- _Saved entries_
——

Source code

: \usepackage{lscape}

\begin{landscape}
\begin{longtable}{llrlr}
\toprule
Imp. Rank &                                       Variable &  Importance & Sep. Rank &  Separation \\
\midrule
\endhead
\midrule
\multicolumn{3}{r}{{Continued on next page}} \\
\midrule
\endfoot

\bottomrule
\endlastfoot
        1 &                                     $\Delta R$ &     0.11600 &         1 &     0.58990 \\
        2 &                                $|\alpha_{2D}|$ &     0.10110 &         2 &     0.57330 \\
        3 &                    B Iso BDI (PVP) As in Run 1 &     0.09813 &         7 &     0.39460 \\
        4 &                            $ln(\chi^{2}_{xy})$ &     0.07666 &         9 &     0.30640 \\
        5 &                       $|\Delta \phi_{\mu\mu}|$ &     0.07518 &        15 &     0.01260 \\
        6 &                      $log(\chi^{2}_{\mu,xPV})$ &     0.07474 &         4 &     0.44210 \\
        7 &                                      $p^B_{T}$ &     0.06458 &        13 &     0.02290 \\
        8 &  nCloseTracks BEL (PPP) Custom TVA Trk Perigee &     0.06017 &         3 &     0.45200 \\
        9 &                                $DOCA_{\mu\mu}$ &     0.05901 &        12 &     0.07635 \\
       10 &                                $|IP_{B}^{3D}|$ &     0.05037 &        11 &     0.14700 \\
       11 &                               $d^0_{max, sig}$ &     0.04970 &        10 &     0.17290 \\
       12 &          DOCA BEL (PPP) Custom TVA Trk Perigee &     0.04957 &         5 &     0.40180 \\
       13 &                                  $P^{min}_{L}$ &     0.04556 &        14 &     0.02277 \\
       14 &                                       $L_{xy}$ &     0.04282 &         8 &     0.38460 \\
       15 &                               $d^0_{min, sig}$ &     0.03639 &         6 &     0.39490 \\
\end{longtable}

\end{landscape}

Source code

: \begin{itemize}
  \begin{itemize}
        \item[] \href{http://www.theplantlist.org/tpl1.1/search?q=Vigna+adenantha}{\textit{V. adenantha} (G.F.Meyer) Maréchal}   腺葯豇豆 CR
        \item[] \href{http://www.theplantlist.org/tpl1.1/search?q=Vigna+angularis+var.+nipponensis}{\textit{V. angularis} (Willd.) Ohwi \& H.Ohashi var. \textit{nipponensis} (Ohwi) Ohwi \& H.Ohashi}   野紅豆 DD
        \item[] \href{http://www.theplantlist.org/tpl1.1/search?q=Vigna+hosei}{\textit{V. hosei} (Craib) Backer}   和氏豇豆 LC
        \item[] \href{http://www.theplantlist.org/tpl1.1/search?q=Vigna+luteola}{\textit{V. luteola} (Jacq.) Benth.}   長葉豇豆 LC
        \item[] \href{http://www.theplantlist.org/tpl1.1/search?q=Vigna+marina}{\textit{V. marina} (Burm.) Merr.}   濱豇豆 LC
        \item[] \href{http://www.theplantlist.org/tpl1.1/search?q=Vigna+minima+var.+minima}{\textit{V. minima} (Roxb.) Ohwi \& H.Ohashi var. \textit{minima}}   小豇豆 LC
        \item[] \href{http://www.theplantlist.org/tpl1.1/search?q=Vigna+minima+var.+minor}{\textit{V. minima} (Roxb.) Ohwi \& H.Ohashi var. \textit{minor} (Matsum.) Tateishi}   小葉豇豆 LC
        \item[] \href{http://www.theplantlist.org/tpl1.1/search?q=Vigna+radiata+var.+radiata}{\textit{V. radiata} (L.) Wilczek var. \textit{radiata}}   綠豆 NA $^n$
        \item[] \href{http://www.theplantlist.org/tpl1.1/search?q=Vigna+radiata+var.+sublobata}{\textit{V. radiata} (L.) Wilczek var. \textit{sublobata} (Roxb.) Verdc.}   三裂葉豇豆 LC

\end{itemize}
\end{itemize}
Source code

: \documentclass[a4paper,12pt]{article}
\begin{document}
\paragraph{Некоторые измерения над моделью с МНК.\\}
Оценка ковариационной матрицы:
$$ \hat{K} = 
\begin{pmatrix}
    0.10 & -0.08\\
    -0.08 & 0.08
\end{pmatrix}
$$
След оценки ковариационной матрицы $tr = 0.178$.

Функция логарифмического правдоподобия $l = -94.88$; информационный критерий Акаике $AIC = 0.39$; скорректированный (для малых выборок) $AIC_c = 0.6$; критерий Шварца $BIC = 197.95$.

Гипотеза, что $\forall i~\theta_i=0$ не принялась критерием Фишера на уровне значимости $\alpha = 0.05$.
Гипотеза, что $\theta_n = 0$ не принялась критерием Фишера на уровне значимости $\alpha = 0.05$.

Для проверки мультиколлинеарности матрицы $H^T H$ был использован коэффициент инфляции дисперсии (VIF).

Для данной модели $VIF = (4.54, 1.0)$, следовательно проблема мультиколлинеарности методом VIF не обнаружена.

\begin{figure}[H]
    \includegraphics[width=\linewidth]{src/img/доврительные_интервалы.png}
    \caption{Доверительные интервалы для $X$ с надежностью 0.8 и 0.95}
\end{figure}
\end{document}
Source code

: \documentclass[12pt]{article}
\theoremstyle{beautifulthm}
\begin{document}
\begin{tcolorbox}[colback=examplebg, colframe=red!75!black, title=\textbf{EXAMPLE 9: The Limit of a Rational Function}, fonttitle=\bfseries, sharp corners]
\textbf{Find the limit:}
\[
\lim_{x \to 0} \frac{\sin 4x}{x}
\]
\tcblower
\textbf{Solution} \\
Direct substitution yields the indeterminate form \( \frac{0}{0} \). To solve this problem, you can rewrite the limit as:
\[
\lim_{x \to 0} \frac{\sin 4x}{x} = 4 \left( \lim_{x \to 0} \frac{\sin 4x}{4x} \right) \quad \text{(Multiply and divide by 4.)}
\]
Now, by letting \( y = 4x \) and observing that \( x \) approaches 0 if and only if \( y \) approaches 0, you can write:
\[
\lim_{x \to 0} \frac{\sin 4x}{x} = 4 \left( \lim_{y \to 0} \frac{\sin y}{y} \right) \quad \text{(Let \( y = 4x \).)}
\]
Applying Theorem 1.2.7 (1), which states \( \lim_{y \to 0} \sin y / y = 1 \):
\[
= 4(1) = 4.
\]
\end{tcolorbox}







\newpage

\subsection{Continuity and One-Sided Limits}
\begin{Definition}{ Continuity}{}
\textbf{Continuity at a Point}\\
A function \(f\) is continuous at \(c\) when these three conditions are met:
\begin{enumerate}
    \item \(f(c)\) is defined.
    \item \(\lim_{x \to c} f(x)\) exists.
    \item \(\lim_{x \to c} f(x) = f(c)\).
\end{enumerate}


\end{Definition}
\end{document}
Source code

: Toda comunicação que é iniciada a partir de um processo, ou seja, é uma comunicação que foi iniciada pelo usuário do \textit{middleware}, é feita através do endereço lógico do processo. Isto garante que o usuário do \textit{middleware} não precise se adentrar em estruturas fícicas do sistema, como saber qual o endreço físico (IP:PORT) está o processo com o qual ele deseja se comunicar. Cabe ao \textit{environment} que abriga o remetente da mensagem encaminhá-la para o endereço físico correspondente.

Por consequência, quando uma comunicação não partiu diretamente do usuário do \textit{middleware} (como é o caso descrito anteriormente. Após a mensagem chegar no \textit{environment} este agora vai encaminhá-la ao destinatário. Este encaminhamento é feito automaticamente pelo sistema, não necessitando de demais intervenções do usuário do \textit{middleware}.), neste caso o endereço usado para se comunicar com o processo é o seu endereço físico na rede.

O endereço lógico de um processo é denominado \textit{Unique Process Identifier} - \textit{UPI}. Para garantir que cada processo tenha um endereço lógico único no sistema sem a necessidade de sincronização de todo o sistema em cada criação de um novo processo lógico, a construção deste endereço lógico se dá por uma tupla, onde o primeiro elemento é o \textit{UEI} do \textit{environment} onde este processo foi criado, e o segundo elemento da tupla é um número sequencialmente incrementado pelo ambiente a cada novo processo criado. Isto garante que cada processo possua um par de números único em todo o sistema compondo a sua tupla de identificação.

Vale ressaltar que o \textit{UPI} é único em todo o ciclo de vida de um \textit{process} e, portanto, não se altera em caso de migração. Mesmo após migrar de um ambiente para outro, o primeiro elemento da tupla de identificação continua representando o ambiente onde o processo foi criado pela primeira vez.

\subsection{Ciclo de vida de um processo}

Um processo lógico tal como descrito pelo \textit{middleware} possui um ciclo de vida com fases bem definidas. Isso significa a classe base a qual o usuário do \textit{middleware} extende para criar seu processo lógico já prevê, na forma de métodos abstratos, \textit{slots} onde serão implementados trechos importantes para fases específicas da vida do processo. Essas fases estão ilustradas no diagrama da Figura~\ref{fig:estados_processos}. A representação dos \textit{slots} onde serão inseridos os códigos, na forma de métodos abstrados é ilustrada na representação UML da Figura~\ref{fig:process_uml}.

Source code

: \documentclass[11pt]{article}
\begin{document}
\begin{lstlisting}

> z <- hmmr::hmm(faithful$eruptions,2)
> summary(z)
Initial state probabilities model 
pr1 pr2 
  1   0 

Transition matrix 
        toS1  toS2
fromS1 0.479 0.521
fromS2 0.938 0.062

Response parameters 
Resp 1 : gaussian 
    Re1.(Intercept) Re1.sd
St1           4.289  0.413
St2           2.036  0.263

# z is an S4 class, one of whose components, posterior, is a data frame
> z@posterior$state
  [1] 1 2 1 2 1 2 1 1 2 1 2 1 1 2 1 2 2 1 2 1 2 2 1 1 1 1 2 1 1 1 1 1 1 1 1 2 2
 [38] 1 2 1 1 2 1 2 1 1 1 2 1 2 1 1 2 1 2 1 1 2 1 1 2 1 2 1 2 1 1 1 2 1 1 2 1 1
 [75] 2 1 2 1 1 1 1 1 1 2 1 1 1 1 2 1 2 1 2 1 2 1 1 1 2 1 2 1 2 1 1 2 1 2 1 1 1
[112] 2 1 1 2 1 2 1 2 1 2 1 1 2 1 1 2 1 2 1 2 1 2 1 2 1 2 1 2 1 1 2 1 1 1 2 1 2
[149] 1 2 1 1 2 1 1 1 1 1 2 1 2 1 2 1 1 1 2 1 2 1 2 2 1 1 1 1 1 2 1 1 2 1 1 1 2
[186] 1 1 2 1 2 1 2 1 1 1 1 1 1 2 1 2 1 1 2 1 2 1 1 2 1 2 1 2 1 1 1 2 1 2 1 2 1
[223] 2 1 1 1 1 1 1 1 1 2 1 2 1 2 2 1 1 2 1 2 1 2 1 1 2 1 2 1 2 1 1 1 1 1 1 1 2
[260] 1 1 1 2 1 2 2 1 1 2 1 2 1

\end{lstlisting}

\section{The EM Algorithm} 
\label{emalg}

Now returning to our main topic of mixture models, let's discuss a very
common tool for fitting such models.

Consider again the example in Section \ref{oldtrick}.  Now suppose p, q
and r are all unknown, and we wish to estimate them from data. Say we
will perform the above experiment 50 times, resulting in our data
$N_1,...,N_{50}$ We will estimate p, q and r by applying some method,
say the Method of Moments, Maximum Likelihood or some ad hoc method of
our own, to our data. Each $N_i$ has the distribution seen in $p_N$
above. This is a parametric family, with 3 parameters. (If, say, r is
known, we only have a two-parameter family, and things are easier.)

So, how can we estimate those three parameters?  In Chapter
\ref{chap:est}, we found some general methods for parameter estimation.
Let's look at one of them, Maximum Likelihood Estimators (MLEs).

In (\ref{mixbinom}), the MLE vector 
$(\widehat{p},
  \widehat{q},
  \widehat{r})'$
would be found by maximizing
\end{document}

——

- _TRY IT_
Please filter the entries above down to the lines holding "subsection" and copy them.

- _ANSWER TO THIS TASK_
\subsection{Continuity and One-Sided Limits}
\subsection{Ciclo de vida de um processo}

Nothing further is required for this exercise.